Javascript confusion over variables defined by reference vs value

Question

I understand the following property of the javascript language:

var bar = 1;
var foo = bar;
bar = "something entirely different";
// foo is still 1

However, when trying to apply this logic to an object it seems to act differently:

var bar = {};
bar.prop = 1;
var foo = bar;
bar.prop = "something entirely different";
// foo.prop now changes to "something entirely different"
// but...
bar = "no longer an object";
// now foo remains an object with the prop property

Can someone tell me what's happening and why there is a difference?

Answer 1

Let's take it line by line:

var foo = bar;

All that names of objects do is hold addresses in memory. So in this statement, you are making foo hold the same memory address as bar. If for example bar was holding 0xFF, then via the assignment you would make foo also hold 0xFF.

However, keep in mind that bar and foo are two distinct objects, they happen to just hold the same address in memory.

Now, since they do happen to hold the same address in memory, mutating members of bar will also affect the members of foo because they are bound to the same object.

bar.prop = "something entirely different";  // affects foo.prop also

However, here is the key point to remember:

Assignment only changes what the name of the object is bound to, and does not affect any other objects.

In other words, the statement below made bar hold a different memory address, but this does not affect foo.

bar = "no longer an object"; // Made bar hold a different memory address

Now, explaining the quote:

Javascript is always pass by value, but when a variable refers to an object (including arrays), the "value" is a reference to the object.

Take this example:

function f(obj1, obj2)
{
    obj1.prop = 10;
    obj2 = {prop: 20};
}

var bar = {prop: 1};
var foo = {prop: 2};
f(bar, foo);
console.log("bar.prop: " + bar.prop + ", foo.prop: " + foo.prop);

This prints outs: bar.prop: 10, foo.prop: 2. Inside function f, obj1 holds the same memory address as bar and obj2 holds the same memory address as foo. However, only bar is affected because inside f only altering members of objects are reflected and assignment obj2 = {prop: 20}; only affects the local variable obj2 not foo.

In other words, the "value" is a reference to an object means, altering members affects the referenced object but assigning only affects the local variable.

Answer 2

In the first code you define the Var bar as variable.

in the second code you define it as an object.

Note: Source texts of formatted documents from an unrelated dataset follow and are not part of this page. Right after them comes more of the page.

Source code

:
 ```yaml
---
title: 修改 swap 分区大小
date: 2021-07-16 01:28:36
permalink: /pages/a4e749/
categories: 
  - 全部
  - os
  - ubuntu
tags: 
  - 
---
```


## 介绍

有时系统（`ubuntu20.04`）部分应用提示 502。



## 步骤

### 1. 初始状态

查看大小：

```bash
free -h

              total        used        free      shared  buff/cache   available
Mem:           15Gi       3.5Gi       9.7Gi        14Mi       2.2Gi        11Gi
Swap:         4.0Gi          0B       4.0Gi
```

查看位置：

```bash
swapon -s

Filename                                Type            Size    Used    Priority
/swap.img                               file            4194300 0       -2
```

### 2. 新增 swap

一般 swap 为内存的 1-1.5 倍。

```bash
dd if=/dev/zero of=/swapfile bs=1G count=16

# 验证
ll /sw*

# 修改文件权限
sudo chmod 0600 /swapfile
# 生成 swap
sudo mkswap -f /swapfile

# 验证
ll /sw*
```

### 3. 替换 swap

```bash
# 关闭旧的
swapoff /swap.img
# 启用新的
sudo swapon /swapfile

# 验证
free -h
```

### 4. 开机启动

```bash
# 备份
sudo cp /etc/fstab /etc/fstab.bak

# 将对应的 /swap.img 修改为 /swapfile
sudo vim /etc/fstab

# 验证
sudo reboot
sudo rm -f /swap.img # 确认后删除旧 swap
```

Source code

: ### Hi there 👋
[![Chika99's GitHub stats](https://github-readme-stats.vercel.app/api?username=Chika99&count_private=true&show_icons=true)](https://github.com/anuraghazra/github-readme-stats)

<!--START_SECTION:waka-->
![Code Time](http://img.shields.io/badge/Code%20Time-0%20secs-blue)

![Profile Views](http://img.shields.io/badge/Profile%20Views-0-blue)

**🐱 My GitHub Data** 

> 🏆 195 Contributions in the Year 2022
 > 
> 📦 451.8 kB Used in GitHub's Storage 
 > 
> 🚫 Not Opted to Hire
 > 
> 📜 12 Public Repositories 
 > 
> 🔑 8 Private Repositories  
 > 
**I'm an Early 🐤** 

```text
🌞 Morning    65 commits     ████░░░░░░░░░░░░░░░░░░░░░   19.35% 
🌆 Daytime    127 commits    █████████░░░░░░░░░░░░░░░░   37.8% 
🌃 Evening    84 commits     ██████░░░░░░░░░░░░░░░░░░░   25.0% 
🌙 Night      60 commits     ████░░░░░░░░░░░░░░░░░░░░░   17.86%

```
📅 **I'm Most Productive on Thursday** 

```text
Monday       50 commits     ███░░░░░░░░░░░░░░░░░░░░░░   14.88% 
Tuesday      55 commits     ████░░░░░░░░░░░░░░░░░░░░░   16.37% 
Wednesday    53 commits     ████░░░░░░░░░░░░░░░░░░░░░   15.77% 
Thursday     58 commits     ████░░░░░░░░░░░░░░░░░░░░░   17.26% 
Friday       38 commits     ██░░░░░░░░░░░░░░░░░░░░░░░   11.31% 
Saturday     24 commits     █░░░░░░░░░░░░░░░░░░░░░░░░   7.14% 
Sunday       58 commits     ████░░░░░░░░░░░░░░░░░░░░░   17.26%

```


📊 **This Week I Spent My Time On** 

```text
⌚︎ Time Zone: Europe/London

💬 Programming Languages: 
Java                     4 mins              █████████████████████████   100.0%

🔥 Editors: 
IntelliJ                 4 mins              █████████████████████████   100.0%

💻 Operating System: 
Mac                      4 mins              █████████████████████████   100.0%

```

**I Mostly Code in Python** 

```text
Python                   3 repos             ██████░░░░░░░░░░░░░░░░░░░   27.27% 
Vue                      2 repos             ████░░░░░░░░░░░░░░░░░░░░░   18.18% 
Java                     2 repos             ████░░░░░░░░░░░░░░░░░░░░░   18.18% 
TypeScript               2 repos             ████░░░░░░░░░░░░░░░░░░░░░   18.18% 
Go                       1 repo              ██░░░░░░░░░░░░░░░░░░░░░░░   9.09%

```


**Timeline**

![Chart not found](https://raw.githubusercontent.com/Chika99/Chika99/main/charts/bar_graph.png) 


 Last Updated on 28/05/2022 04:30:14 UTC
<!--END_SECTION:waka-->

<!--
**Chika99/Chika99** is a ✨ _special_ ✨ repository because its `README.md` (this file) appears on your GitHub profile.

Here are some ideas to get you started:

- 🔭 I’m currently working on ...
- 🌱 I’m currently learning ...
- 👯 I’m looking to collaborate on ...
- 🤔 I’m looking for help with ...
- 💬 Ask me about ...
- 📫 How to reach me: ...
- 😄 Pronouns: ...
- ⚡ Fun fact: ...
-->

The variables take a place in the memory;so when you define foo from bar its will be the same type as variable and will reserve a new memory location; and when you use equal operator you are replacing the data content of this variable.

The object in the second sample code on initialize will point (as pointer) to a memory location that will contain the data of this object; and when you define foo from bar its will be the same type as object and will point to the same memory location; so changing one of these two reference object value will reflect on the other one.

Answer 3

That's correct. When you assign a variable to an object, you're really creating a second reference to that object. In the first case, what you're doing is assigning bar to point at the string foo points to, but then you change what bar points to when you reassign bar.

In the second example, you assign bar to a new object, then you point foo at that same object, then you reassign bar to a string. foo is still pointed at the same object.

Think of it like this: bar = "something" is changing what bar points to, not changing the actual object {} to a string.

This article is a fairly good explanation of what you're seeing. I'm looking for even better / more authoritative references, however.